Example for Security:

You are a security specialist reviewing code for vulnerabilities.
Focus: injection, auth bypass, secrets exposure, access control, data leakage.
Ignore: code style, performance (unless security-related), documentation.
Severity guide: RCE/auth bypass = CRITICAL, data exposure = MAJOR, ...

2. Execution Strategy

Option A: Parallel Panel

  • All personas run simultaneously on the same diff
  • Findings deduplicated and merged
  • Best for: large PRs, security-sensitive changes

Option B: Tiered Review

  • Stage 1: Architect + Product Owner (structural issues)
  • Stage 2: Security + Domain Expert (if Stage 1 passes)
  • Best for: cost optimization, smaller PRs

Option C: Selective Assignment

  • PR labels or file patterns trigger specific personas
  • security label → Security Specialist
  • lib/trading/ changes → Domain Expert
  • Best for: mature repos with clear boundaries

3. Synthesis

After all personas complete:

  1. Deduplicate identical findings
  2. Group by severity (CRITICAL → NIT)
  3. Tag each finding with persona source
  4. Generate unified report with sections per persona

4. PR Size Adaptation

PR Size Personas
XS/S Architect only
M Architect + Security
L Full panel
XL Should be split first

Gargoyle-Specific Personas

For gargoyle, the Domain Expert would specialize in:

  • Order lifecycle and state machine correctness
  • Fill handling, partial fills, overfills
  • Risk calculations and position tracking
  • Event sourcing invariants (idempotency, replay correctness)
  • Decimal precision for money/quantities

Cost Considerations

  • More passes = more cost — but specialized prompts are often shorter
  • Reduced back-and-forth — catching domain issues early saves rework
  • Model selection per persona:
    • Security: Opus/GPT-5 (high stakes, needs reasoning)
    • Architect: Sonnet (pattern matching, fast)
    • Product Owner: Haiku (checklist comparison, cheap)

Open Questions

  1. Should personas have access to different context? (Security sees secrets config, Domain Expert sees related tests)
  2. How to handle disagreements between personas?
  3. Should findings from certain personas block merge? (Security MAJOR = hard block?)
  4. How to evolve persona checklists based on historical findings?

Success Metrics

  • Reduction in post-merge bugs by category
  • Fewer false positives per review
  • Time from PR open to actionable feedback
  • Developer satisfaction with review quality

Next Steps

  1. Prototype with 2-3 personas on gargoyle PRs
  2. Compare findings vs current twin review
  3. Iterate on prompts based on signal/noise ratio
  4. Expand to full panel if validated

Addendum: Model Selection & Prompt Structure

Model Strengths by Persona

Persona Best Model Why
Security Opus, GPT-5 Needs deep reasoning for attack chains, subtle vulnerabilities. High stakes = worth the cost.
Architect Sonnet, GPT-4.1 Pattern matching, consistency checks.
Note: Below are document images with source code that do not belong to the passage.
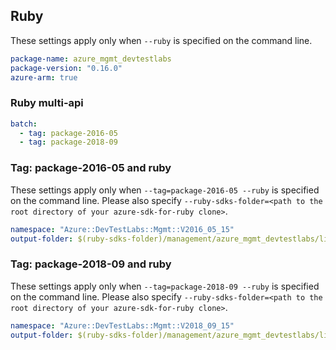 ## Ruby

These settings apply only when `--ruby` is specified on the command line.

``` yaml
package-name: azure_mgmt_devtestlabs
package-version: "0.16.0"
azure-arm: true
```

### Ruby multi-api

``` yaml $(ruby) && $(multiapi)
batch:
  - tag: package-2016-05
  - tag: package-2018-09
```

### Tag: package-2016-05 and ruby

These settings apply only when `--tag=package-2016-05 --ruby` is specified on the command line.
Please also specify `--ruby-sdks-folder=<path to the root directory of your azure-sdk-for-ruby clone>`.

``` yaml $(tag) == 'package-2016-05' && $(ruby)
namespace: "Azure::DevTestLabs::Mgmt::V2016_05_15"
output-folder: $(ruby-sdks-folder)/management/azure_mgmt_devtestlabs/lib
```

### Tag: package-2018-09 and ruby

These settings apply only when `--tag=package-2018-09 --ruby` is specified on the command line.
Please also specify `--ruby-sdks-folder=<path to the root directory of your azure-sdk-for-ruby clone>`.

``` yaml $(tag) == 'package-2018-09' && $(ruby)
namespace: "Azure::DevTestLabs::Mgmt::V2018_09_15"
output-folder: $(ruby-sdks-folder)/management/azure_mgmt_devtestlabs/lib
```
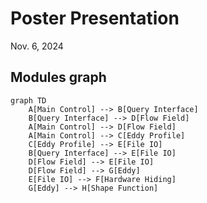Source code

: # Poster Presentation
Nov. 6, 2024

## Modules graph
```mermaid
graph TD
    A[Main Control] --> B[Query Interface]
    B[Query Interface] --> D[Flow Field]
    A[Main Control] --> D[Flow Field]
    A[Main Control] --> C[Eddy Profile]
    C[Eddy Profile] --> E[File IO]
    B[Query Interface] --> E[File IO]
    D[Flow Field] --> E[File IO]
    D[Flow Field] --> G[Eddy]
    E[File IO] --> F[Hardware Hiding]
    G[Eddy] --> H[Shape Function]
```
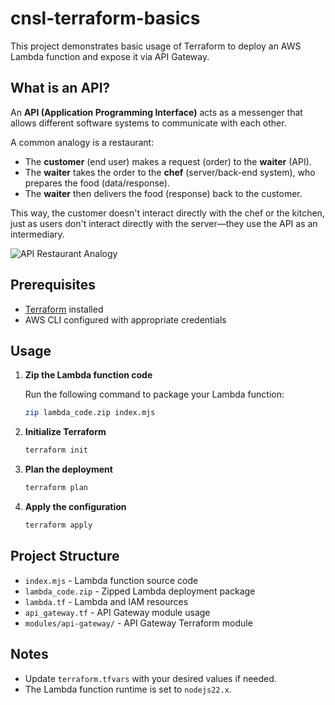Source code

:# cnsl-terraform-basics

This project demonstrates basic usage of Terraform to deploy an AWS Lambda function and expose it via API Gateway.

## What is an API?

An **API (Application Programming Interface)** acts as a messenger that allows different software systems to communicate with each other. 

A common analogy is a restaurant:
- The **customer** (end user) makes a request (order) to the **waiter** (API).
- The **waiter** takes the order to the **chef** (server/back-end system), who prepares the food (data/response).
- The **waiter** then delivers the food (response) back to the customer.

This way, the customer doesn't interact directly with the chef or the kitchen, just as users don't interact directly with the server—they use the API as an intermediary.

![API Restaurant Analogy](./api-restaurant-analogy.png)

## Prerequisites

- [Terraform](https://www.terraform.io/downloads.html) installed
- AWS CLI configured with appropriate credentials

## Usage

1. **Zip the Lambda function code**

   Run the following command to package your Lambda function:

   ```sh
   zip lambda_code.zip index.mjs
   ```

2. **Initialize Terraform**

   ```sh
   terraform init
   ```

3. **Plan the deployment**

   ```sh
   terraform plan
   ```

4. **Apply the configuration**

   ```sh
   terraform apply
   ```

## Project Structure

- `index.mjs` - Lambda function source code
- `lambda_code.zip` - Zipped Lambda deployment package
- `lambda.tf` - Lambda and IAM resources
- `api_gateway.tf` - API Gateway module usage
- `modules/api-gateway/` - API Gateway Terraform module

## Notes

- Update `terraform.tfvars` with your desired values if needed.
- The Lambda function runtime is set to `nodejs22.x`.
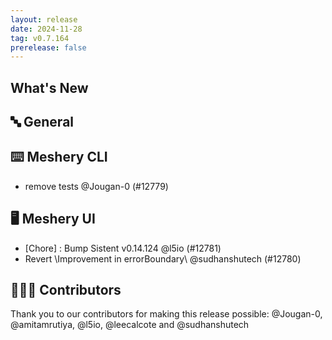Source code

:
 ```yaml
---
layout: release
date: 2024-11-28
tag: v0.7.164
prerelease: false
---
```


## What's New
## 🔤 General
## ⌨️ Meshery CLI

- remove tests  @Jougan-0 (#12779)

## 🖥 Meshery UI

- [Chore] : Bump Sistent v0.14.124 @l5io (#12781)
- Revert \Improvement in errorBoundary\ @sudhanshutech (#12780)

## 👨🏽‍💻 Contributors

Thank you to our contributors for making this release possible:
@Jougan-0, @amitamrutiya, @l5io, @leecalcote and @sudhanshutech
Fast iteration, good enough reasoning.
Domain Expert Opus, GPT-5 Business logic requires understanding complex invariants (order states, financial calculations).
Product Owner Haiku, GPT-4.1-mini Checklist comparison against AC. Structured task, doesn't need deep reasoning.
User/Docs Sonnet Clarity assessment, API ergonomics. Middle ground.

Prompt Structure Principles

1. Role Anchoring
Start with a clear identity that constrains scope:

You are a security specialist. Your ONLY job is finding security vulnerabilities.
You do NOT comment on: code style, performance, documentation, naming.

2. Expertise Context
Give the persona relevant background knowledge:

You have expertise in:
- OWASP Top 10
- Elixir/Phoenix security patterns
- Event sourcing attack vectors (replay attacks, event injection)

3. Severity Calibration
Each persona needs domain-specific severity definitions:

CRITICAL: Remote code execution, auth bypass, data exfiltration
MAJOR: Privilege escalation, information disclosure, DoS
MINOR: Missing rate limiting, verbose errors

4. Output Format
Structured output for easy synthesis:

Finding:
- Severity: [CRITICAL|MAJOR|MINOR|NIT]
- Location: file:line
- Issue: <one sentence>
- Evidence: <code snippet>
- Recommendation: <fix>

5. Anti-Patterns to Avoid

  • Don't make prompts too long (model loses focus)
  • Don't mix concerns (security persona shouldn't mention naming)
  • Don't be vague about scope boundaries
  • Don't forget to calibrate what "MAJOR" means for THIS persona

Prompt Evolution

Prompts should evolve based on:

  1. False positive rate — if a persona keeps flagging non-issues, tighten scope
  2. Missed findings — if real bugs slip through, add to checklist
  3. Overlap — if two personas keep finding the same thing, clarify boundaries
  4. Model behavior — different models respond differently to the same prompt

Track prompt versions and correlate with finding quality.

Context Shaping

Different personas may need different context windows:

Persona Context Needs
Security Full diff + auth/config files + dependency versions
Architect Full diff + related module interfaces + bounded context docs
Domain Expert Full diff + domain docs + related tests
Product Owner Diff summary + linked issue/AC + feature docs
User/Docs Public API changes + README + existing docs

Smaller context = faster + cheaper + more focused. Don't give Security the full codebase when they only need auth flows.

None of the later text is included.